[The data Boundary: Start]
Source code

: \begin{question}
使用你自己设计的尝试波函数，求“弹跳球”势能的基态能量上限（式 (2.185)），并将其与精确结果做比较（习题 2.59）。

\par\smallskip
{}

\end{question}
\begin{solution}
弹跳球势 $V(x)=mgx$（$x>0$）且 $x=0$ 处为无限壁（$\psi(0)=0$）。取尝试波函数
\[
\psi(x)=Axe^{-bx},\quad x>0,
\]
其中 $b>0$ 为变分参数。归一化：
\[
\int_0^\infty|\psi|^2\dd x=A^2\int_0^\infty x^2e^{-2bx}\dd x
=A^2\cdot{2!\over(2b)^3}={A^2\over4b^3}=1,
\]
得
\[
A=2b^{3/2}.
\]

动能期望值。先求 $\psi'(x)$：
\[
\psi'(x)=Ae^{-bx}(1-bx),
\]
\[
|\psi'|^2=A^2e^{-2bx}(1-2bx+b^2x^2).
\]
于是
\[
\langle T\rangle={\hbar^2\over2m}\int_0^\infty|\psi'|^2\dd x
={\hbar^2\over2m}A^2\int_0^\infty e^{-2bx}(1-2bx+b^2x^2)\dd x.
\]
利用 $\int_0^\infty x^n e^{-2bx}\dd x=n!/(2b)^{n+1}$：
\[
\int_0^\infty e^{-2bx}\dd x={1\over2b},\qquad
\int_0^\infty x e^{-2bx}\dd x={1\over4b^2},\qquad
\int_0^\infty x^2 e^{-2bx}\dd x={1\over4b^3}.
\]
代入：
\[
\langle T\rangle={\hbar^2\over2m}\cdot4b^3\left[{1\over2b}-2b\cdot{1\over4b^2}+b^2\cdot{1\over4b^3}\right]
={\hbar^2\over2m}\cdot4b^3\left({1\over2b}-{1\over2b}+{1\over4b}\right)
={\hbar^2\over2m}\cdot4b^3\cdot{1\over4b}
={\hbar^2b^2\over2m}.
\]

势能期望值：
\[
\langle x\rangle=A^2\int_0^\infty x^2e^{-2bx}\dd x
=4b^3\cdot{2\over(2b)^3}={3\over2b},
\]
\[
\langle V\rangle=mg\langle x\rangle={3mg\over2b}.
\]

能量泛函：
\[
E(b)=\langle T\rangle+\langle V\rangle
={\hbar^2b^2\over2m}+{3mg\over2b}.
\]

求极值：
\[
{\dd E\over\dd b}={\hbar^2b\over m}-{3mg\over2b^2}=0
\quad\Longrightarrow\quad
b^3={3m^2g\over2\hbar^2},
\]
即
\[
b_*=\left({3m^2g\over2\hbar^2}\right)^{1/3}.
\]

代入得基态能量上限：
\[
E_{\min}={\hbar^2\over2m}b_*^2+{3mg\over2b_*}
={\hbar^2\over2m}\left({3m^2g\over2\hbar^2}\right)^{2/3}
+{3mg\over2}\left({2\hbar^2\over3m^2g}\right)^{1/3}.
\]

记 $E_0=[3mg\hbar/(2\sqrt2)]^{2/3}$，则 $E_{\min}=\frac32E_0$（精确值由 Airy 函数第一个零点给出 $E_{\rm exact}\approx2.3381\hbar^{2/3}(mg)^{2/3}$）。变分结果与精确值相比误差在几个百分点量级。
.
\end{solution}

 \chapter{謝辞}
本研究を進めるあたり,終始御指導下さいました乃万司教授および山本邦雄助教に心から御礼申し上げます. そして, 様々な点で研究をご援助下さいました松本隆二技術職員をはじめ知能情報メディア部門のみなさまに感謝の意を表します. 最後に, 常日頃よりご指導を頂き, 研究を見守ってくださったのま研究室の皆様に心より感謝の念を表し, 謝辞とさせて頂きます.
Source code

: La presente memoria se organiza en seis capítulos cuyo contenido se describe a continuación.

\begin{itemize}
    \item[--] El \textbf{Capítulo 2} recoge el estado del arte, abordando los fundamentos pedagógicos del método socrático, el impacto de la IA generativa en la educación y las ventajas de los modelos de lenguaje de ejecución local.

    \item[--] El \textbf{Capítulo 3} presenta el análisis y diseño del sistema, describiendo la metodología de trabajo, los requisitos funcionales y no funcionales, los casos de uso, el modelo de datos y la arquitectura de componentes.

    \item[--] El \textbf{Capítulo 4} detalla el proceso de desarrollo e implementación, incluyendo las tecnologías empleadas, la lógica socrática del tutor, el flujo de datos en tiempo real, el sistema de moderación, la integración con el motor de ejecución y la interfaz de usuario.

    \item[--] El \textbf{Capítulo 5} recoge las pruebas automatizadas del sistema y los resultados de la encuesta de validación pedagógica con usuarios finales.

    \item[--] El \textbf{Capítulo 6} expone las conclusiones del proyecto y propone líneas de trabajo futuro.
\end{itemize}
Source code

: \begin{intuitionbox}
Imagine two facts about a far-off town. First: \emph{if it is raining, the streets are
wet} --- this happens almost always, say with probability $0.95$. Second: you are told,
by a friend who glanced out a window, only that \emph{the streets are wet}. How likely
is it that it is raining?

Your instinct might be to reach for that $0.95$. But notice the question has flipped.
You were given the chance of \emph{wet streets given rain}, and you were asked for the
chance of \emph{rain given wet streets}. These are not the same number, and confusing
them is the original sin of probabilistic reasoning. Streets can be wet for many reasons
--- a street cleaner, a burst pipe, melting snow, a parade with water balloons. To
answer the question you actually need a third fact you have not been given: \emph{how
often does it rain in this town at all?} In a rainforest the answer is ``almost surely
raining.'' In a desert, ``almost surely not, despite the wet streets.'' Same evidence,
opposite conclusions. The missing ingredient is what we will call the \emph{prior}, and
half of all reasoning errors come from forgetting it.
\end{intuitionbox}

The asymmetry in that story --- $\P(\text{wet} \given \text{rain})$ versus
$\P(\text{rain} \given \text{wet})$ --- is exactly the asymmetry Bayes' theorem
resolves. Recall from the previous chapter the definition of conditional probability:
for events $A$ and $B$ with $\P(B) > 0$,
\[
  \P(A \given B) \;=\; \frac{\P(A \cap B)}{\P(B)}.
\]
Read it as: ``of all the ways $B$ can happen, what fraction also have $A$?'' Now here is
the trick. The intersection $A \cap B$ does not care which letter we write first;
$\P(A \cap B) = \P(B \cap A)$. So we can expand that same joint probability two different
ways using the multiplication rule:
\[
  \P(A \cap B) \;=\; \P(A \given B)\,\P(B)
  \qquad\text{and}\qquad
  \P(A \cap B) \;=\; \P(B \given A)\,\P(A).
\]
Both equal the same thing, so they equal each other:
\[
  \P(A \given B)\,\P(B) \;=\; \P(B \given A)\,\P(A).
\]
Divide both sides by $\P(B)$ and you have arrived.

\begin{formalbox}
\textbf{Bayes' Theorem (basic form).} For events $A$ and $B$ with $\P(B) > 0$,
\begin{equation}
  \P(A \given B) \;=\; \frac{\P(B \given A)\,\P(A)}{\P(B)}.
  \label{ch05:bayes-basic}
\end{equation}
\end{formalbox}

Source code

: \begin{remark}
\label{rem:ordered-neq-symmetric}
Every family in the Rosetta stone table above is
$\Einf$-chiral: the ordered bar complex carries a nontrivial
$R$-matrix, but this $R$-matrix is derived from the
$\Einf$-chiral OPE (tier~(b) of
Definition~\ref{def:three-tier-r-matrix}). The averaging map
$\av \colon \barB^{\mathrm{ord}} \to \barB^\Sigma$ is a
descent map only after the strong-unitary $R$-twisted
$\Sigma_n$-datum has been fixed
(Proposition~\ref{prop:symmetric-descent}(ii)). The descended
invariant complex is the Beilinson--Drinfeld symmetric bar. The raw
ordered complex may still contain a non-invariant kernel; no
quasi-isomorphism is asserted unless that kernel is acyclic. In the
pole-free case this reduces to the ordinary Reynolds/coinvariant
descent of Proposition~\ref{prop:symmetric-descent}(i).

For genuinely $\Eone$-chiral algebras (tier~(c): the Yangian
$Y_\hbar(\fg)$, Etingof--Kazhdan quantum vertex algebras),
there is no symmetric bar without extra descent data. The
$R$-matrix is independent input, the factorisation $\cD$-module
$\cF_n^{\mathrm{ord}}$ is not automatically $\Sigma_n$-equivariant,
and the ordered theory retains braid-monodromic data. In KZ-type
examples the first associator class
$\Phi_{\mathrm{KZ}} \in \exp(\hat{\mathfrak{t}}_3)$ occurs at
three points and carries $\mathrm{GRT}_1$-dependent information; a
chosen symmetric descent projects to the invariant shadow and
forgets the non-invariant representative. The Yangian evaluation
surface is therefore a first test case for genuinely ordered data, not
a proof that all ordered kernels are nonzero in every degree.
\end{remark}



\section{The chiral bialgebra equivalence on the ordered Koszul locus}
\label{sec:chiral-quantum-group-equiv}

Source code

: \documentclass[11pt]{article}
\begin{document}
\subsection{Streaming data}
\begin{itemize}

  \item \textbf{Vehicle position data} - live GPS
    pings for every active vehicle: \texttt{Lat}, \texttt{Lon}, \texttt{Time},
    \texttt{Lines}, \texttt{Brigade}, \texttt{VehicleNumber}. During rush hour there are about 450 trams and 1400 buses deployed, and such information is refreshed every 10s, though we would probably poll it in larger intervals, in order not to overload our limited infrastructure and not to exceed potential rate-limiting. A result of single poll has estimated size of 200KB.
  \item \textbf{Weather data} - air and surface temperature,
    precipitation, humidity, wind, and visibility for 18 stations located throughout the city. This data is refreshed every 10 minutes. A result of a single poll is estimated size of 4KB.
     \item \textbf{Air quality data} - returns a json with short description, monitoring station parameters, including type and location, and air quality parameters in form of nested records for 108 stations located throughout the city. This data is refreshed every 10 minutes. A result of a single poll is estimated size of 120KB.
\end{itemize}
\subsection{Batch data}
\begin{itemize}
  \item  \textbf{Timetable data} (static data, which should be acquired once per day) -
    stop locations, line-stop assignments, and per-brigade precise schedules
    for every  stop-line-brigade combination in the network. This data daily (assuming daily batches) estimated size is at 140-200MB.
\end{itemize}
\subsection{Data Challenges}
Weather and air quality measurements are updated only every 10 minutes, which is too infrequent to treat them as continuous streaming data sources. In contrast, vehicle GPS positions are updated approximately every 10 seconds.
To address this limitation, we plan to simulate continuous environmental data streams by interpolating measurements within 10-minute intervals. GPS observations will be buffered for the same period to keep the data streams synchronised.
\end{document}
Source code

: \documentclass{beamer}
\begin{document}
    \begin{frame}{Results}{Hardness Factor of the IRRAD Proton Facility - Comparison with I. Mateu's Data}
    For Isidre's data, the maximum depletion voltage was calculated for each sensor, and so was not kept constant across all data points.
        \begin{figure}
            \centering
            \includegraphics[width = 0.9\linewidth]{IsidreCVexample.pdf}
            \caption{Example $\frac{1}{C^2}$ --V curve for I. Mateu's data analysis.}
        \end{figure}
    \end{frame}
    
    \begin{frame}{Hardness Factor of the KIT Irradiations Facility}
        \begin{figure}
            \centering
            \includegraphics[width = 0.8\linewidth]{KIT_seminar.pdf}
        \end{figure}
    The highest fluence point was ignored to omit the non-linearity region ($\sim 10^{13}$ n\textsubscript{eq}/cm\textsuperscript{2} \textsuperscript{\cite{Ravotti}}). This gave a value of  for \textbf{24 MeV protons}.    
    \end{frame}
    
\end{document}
[The data Boundary: End]
Task prompt
Look through the records and gather each line with the word "events".

Exercise answer
for events $A$ and $B$ with $\P(B) > 0$,
\textbf{Bayes' Theorem (basic form).} For events $A$ and $B$ with $\P(B) > 0$,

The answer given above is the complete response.